Un reciente artículo publicado en “Diario 16” (30-6-96) se titula significativamente “La ruin existencia de la clase media americana” donde expone algunos de los “equilibrios”, “recursos” que los americanos deben hacer para llegar a final de mes. Ofrece datos al día de como a pesar del incremento de la renta per cápita, la mayoría de los ciudadanos son cada día mas pobres. “!qué distinto panorama a como lo pintan los “media” en las series “familiares” de la TV. Terminamos con un texto extraído del Premio Anagrama de Ensayo 1.996 “El planeta americano” de Vicente Verdú:

Los americanos aportan menos dinero a Hacienda que los suecos, los ingleses o los españoles, y día tras día los políticos conservadores prometen una reducción mayor. La sociedad se dibuja como un panorama compuesto por una gran riqueza privada acumulada en algunas manos y una creciente ruina en las atenciones públicas. La diferencia entre el 5 % de la población más rica y el 5 % de la población más pobre es un múltiplo de seis en Gran Bretaña, de tres en Suecia. En Estados Unidos el múltiplo es de quince. Un 46 % de la riqueza nacional está en manos del 1 % de los americanos y la concentración no se detiene.

Los ricos son ricos como emperadores, los pobres lo son como parias de Calcuta. No será raro que bajo este sistema se produzca el contraste entre grandes mansiones en el extrarradio y barrios miserables a pocas millas. Anchas autopistas, puentes de peaje para los vehículos privados y deficiencia de autobuses; majestuosos hospitales de pago junto a deficientes hospitales y clínicas públicos. Y recordando censos de Colombia o Brasil, alrededor de medio millón de niños venden cualquier cosa por las calles para procurarse comida o alojamiento, docenas de recién nacidos mueren en los hospitales públicos de Nueva York por falta de una asistencia debida. El gasto público representa el 34 % del PIB en Estados Unidos mientras que es más del 40 % en España. Un 46 % de los niños negros se consideran pobres según el Bureau Centre (1995), y los 27 millones de analfabetos y los 35 millones de desamparados son parte de lo que echa fuera como residuos naturales del mercado libre.

La situación, aunque negativa para los trabajadores, encierra en sí misma diversas contradicciones que permiten intuir que la historia no ha llegado a su fin: Las propias tensiones e intereses opuestos entre los bloques de EE.UU, Japón y la Comunidad Europea. La manipulación de los Medios de Comunicación no puede evitar que cada vez los ciudadanos se den cuenta de que el sistema no tiene alternativas para ellos y ni siquiera en los países “ricos” los ciudadanos tienen asegurado el bienestar.
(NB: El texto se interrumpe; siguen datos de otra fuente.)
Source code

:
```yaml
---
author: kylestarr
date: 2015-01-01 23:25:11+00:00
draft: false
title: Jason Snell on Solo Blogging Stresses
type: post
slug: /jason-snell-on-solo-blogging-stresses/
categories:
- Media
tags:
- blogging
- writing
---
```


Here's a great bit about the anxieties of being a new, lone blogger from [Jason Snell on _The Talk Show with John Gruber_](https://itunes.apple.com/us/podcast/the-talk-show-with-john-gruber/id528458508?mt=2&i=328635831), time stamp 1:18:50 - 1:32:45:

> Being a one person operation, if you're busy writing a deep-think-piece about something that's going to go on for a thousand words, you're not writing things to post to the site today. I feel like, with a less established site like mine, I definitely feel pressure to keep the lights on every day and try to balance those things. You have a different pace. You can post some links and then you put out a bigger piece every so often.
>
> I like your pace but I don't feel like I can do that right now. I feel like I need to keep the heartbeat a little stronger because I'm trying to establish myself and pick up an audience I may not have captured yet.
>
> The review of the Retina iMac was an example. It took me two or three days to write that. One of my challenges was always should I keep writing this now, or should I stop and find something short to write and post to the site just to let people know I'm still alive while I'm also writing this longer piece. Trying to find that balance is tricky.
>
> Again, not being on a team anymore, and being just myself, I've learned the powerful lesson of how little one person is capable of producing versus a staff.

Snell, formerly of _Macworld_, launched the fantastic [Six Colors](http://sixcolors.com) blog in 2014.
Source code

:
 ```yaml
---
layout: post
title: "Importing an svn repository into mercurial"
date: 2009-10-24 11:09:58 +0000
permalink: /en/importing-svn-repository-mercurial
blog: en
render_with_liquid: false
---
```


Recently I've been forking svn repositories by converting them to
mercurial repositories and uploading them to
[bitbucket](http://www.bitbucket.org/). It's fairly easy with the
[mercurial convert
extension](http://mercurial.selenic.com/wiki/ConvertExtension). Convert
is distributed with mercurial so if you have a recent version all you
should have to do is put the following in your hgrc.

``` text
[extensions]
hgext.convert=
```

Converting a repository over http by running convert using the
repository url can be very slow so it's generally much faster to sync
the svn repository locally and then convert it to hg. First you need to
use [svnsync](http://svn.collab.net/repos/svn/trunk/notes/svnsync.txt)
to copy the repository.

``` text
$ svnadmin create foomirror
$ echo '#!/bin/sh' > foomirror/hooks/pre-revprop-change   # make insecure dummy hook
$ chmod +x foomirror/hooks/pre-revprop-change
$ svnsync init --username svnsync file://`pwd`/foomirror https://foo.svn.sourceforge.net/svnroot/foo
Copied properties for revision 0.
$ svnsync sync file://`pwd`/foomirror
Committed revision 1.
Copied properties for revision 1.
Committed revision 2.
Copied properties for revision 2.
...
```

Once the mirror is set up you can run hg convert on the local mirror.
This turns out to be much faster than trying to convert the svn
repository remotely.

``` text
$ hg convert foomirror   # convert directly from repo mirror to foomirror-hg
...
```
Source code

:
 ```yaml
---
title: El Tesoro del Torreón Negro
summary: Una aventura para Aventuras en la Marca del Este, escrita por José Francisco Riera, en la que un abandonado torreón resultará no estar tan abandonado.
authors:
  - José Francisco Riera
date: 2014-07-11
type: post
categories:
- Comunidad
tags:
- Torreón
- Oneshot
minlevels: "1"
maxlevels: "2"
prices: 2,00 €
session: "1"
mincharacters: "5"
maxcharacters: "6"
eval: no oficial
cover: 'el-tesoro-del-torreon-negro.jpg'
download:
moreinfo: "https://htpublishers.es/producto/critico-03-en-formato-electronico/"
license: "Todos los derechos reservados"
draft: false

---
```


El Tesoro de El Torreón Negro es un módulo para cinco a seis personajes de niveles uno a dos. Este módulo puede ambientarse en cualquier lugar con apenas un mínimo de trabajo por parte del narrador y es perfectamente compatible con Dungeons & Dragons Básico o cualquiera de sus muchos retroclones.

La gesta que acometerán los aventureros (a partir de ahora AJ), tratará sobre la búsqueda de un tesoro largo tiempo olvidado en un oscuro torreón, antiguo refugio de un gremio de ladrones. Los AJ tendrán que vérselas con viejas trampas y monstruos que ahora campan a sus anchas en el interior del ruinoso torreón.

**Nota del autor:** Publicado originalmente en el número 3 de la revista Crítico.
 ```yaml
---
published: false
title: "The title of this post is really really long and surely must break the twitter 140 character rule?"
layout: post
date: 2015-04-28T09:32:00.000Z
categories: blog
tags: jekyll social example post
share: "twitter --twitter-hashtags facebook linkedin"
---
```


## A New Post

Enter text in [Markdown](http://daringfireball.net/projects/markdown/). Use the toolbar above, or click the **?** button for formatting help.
El permanente recorte de los salarios causa una desaceleración de la demanda que pone en crisis el sistema. Los partidos de Izquierda tenemos la obligación de estudiar estos fenómenos y ofrecer permanentemente alternativas al sistema en lo global y en cada uno de los ámbitos donde actuamos y fundamentalmente realizar las tareas de organización de la respuesta al sistema. Si los partidos comunistas del mundo son hostigados permanentemente por gobiernos y medios de comunicación es porque, asimilados al sistema, los partidos socialistas, sólo los partidos comunistas o los nuevos movimientos a la izquierda de la socialdemocracia pueden vertebrar alternativas al mismo. De no existir aquellos, sería muy dicifil que a corto o medio plazo, los distintos episodios de protestas, luchas locales, etc.. puedan tener un desenlace positivo.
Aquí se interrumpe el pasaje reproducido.